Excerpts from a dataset
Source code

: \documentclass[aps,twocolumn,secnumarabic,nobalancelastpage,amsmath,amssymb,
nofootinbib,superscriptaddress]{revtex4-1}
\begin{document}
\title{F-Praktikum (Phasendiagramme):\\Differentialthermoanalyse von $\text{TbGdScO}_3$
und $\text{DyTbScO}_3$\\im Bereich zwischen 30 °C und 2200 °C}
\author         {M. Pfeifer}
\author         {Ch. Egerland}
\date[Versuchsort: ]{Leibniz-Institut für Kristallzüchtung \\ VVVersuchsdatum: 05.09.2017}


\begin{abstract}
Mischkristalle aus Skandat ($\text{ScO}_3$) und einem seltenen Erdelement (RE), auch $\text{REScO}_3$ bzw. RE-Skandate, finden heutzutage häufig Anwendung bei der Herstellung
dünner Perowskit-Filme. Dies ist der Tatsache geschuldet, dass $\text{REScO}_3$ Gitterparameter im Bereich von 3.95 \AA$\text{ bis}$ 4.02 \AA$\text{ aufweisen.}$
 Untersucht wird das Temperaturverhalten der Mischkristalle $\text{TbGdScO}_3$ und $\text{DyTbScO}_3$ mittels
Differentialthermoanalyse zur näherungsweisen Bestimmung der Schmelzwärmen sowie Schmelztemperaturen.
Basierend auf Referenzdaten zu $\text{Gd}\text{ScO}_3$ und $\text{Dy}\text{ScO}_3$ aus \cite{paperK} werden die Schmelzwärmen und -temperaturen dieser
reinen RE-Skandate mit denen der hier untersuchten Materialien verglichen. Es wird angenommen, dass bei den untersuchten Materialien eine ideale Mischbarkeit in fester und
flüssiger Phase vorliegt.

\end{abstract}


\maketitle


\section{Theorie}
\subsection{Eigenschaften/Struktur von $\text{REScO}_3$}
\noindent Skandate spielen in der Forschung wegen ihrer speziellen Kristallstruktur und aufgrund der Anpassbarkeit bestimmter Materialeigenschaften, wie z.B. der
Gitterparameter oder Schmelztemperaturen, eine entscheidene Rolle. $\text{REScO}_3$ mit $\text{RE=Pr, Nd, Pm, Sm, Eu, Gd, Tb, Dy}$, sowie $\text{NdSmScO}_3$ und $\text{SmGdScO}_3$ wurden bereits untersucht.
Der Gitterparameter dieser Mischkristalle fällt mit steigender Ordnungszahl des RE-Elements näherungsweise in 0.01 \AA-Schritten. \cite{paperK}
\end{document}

- **What needs to be done**
Count how many lines of the entries contain the word "paperK"; only the number should appear in the reply.

- **The completed task**
2